╔══

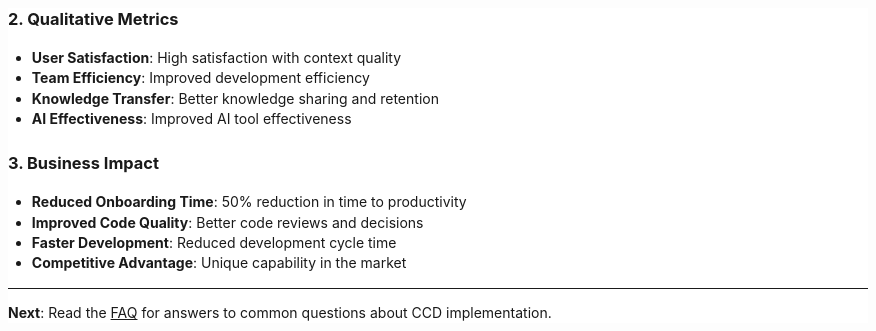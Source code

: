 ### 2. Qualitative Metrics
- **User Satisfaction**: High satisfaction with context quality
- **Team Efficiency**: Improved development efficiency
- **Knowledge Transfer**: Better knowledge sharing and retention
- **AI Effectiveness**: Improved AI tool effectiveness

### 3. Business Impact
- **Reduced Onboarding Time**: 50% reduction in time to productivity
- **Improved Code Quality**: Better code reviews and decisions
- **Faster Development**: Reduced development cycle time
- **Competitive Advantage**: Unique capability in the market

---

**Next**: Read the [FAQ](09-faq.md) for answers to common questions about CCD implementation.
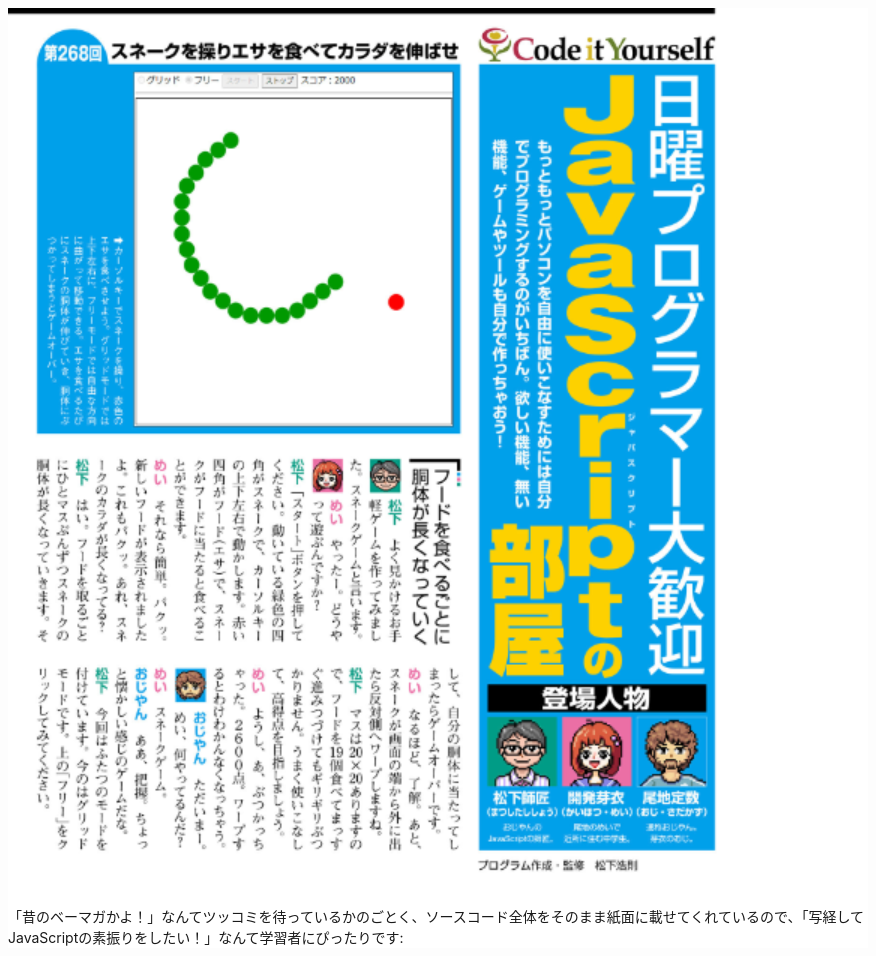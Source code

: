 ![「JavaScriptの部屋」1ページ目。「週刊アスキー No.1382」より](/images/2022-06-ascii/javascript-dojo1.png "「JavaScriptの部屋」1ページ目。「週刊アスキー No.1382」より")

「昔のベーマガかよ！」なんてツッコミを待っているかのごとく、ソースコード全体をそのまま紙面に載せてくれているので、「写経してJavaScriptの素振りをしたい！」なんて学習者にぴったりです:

╚══
╔══

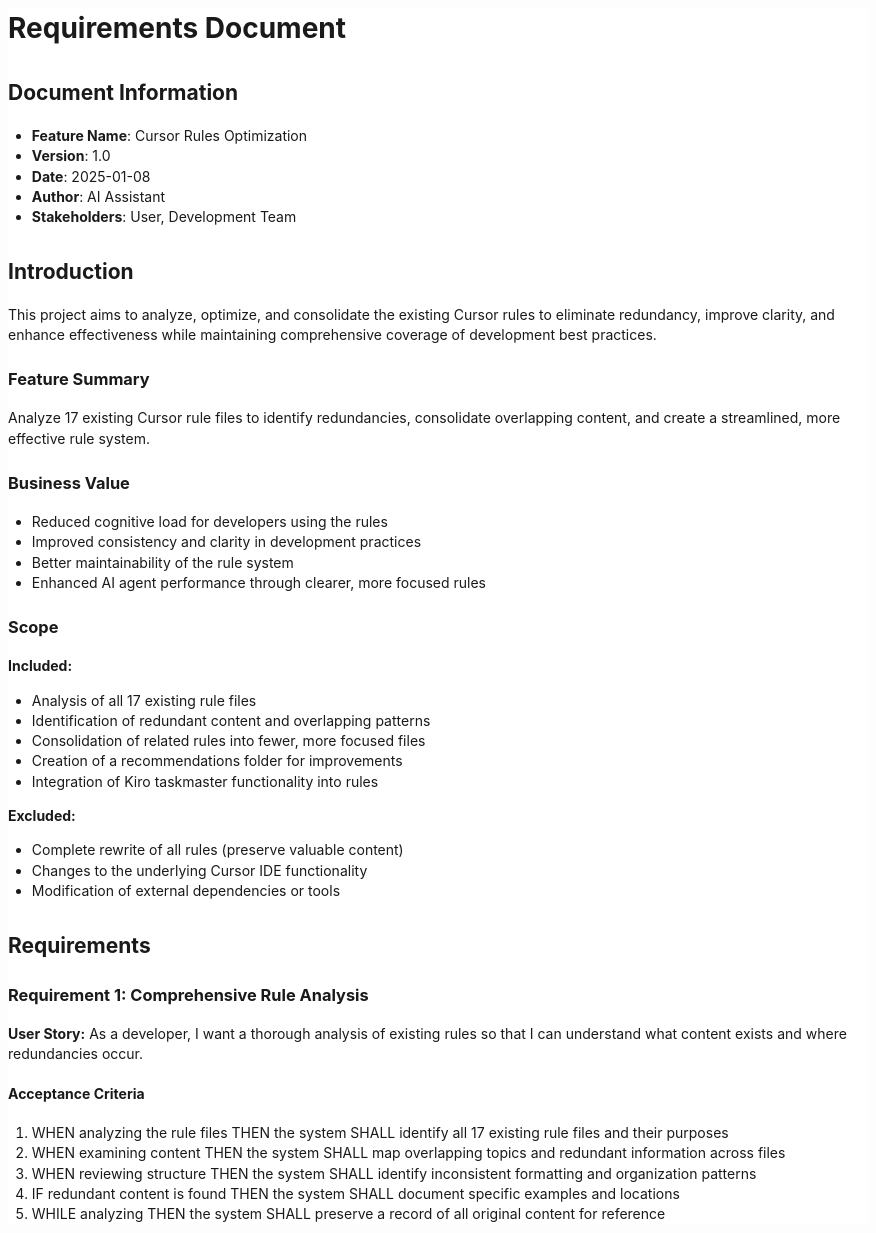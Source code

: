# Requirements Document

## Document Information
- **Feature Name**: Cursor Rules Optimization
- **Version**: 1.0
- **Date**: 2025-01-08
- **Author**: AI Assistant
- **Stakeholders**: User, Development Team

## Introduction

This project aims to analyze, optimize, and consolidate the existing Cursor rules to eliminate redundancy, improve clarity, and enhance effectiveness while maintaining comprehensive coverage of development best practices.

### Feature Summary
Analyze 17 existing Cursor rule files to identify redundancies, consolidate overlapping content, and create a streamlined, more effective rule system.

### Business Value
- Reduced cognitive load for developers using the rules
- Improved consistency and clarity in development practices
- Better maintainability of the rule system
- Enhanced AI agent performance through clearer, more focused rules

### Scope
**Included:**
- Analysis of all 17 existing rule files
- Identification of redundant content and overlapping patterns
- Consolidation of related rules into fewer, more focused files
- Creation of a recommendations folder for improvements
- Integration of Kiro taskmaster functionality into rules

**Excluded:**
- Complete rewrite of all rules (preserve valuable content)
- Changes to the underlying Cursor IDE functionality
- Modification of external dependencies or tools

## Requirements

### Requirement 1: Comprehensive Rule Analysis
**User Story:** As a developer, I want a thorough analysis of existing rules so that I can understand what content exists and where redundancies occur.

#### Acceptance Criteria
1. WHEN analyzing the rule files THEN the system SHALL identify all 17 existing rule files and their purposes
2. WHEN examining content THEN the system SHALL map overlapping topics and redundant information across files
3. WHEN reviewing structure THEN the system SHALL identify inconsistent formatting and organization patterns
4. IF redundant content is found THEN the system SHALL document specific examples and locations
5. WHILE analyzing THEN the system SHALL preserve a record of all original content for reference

╚══
╔══

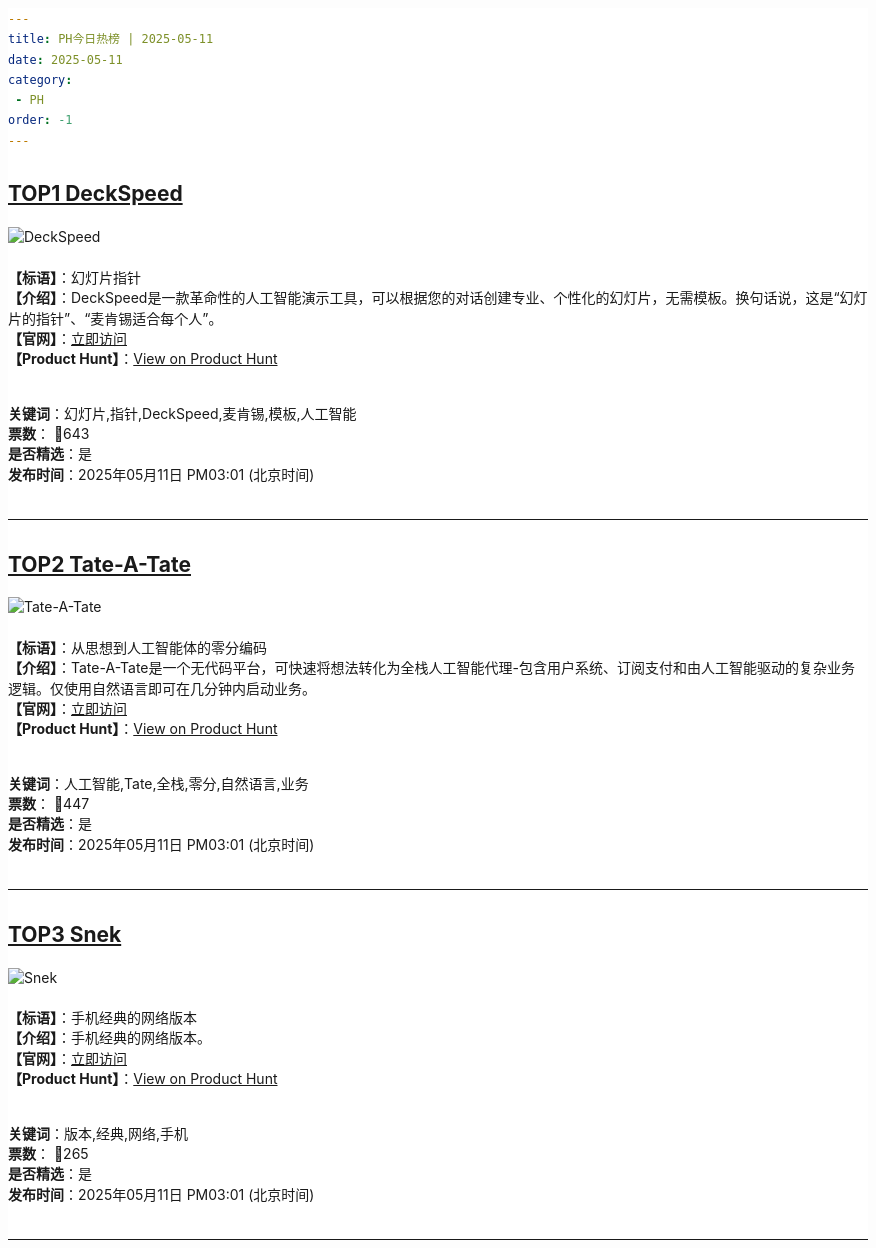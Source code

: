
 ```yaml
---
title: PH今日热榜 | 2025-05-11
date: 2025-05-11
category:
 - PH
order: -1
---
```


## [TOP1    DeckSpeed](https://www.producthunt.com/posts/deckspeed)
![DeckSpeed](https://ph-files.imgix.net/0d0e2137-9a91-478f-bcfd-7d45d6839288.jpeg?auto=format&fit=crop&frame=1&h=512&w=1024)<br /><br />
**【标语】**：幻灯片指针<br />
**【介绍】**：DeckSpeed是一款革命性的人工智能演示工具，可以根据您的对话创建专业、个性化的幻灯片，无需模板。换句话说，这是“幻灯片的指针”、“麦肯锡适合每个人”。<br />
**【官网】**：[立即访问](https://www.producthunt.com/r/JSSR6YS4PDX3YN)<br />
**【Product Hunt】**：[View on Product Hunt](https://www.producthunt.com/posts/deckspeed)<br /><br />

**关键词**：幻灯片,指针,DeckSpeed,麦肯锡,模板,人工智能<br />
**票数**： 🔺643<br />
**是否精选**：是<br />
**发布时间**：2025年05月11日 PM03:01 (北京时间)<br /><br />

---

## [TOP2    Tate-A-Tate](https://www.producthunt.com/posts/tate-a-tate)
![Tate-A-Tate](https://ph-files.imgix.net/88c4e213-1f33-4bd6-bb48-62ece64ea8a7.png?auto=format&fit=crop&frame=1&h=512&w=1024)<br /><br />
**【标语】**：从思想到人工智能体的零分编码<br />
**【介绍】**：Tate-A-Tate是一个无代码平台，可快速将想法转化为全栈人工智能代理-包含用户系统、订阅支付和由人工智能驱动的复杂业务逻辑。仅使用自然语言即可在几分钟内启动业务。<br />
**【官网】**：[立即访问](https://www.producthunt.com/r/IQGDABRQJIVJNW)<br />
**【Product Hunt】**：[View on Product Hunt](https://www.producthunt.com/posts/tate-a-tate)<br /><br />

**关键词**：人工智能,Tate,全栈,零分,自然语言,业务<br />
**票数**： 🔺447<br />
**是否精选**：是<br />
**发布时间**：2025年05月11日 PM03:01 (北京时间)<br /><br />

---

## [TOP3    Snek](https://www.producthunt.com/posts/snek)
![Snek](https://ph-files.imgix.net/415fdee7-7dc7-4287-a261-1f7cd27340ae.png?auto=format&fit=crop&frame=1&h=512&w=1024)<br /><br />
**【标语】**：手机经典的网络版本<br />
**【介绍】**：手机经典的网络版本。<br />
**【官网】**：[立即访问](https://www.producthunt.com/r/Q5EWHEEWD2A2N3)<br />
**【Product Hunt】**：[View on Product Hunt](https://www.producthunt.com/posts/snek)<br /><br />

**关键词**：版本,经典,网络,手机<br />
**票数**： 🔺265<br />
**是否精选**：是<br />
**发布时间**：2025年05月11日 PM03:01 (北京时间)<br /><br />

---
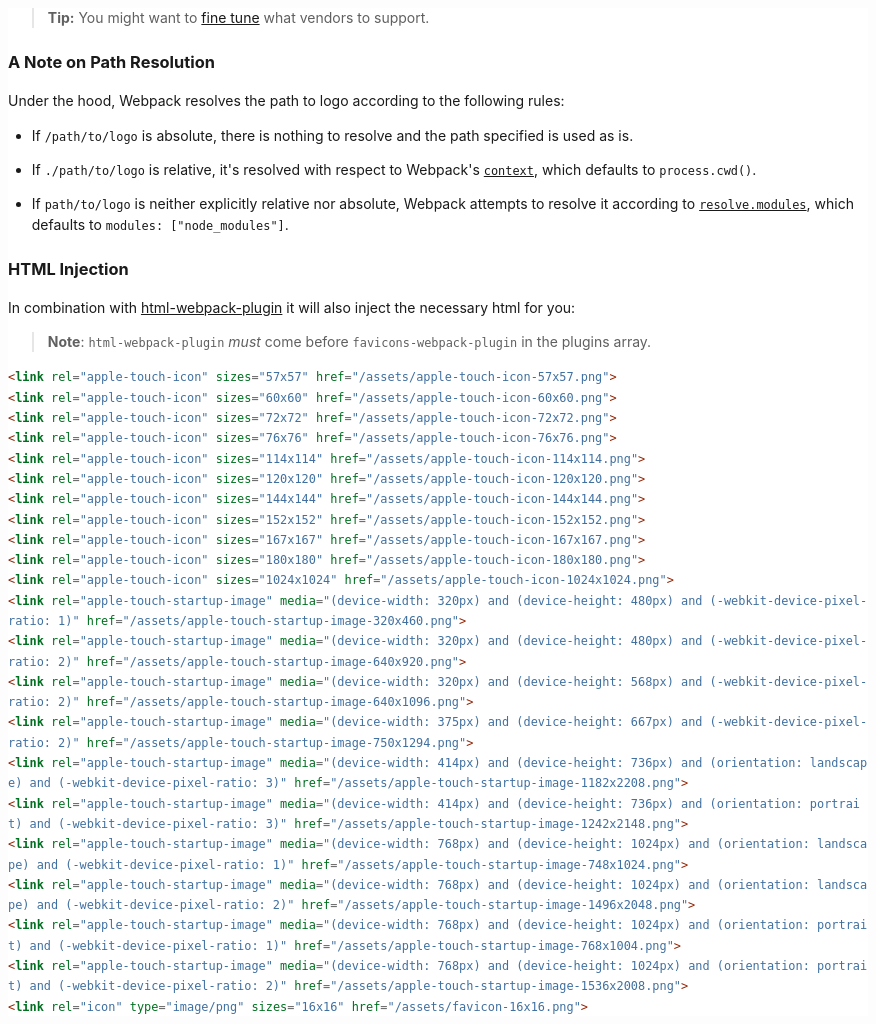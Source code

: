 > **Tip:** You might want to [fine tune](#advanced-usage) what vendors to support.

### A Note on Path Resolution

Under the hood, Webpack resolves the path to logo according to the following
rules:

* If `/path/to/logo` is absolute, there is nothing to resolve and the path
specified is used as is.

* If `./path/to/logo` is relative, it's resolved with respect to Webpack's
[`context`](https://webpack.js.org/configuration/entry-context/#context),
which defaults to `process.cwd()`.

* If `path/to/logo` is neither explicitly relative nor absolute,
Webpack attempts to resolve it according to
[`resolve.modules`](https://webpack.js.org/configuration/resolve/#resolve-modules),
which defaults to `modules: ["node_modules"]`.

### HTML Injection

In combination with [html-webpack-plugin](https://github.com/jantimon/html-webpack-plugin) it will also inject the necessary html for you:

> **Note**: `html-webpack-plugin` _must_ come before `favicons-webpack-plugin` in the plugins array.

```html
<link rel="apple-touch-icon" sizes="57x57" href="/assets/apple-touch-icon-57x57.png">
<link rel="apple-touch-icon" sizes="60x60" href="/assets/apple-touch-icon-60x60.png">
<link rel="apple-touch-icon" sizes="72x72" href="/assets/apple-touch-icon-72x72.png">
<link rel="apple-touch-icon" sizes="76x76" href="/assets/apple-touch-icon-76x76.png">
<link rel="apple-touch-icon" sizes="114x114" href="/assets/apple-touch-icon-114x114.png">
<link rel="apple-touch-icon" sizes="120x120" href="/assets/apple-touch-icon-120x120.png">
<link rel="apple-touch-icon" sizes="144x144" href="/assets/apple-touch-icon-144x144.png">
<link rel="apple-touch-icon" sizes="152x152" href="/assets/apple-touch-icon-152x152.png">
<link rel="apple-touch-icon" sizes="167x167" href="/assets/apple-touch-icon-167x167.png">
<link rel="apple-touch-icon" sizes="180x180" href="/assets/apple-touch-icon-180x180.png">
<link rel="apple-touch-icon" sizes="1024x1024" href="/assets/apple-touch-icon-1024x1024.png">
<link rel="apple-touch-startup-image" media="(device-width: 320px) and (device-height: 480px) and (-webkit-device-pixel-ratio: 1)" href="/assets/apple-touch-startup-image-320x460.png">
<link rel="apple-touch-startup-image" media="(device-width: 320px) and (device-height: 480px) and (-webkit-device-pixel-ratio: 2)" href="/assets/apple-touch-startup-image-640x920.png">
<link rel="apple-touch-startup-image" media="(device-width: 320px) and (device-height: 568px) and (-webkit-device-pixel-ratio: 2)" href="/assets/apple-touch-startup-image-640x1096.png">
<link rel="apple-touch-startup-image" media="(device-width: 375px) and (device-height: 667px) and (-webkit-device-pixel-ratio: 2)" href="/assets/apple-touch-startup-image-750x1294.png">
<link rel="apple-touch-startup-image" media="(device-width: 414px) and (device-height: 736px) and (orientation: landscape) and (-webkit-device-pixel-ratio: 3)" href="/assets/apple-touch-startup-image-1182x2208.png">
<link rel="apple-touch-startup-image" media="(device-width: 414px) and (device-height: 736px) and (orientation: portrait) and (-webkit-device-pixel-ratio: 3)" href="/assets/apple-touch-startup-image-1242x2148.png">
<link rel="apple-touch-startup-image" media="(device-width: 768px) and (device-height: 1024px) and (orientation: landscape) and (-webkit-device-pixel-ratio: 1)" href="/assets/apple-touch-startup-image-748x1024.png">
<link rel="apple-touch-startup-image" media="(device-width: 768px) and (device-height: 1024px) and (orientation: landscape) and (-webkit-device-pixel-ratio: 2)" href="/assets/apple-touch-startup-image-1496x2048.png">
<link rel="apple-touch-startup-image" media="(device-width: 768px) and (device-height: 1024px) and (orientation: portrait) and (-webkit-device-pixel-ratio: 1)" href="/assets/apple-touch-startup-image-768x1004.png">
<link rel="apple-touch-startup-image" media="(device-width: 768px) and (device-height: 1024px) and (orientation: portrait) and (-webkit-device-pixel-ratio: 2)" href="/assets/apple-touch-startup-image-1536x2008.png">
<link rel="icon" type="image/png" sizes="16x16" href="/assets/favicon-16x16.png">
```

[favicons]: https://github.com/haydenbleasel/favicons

╚══

Problem statement :: Go through the records line by line, and copy each line that holds the string "effectiveness".

Solution to the exercise ::
- **AI Effectiveness**: Improved AI tool effectiveness
This project aims to analyze, optimize, and consolidate the existing Cursor rules to eliminate redundancy, improve clarity, and enhance effectiveness while maintaining comprehensive coverage of development best practices.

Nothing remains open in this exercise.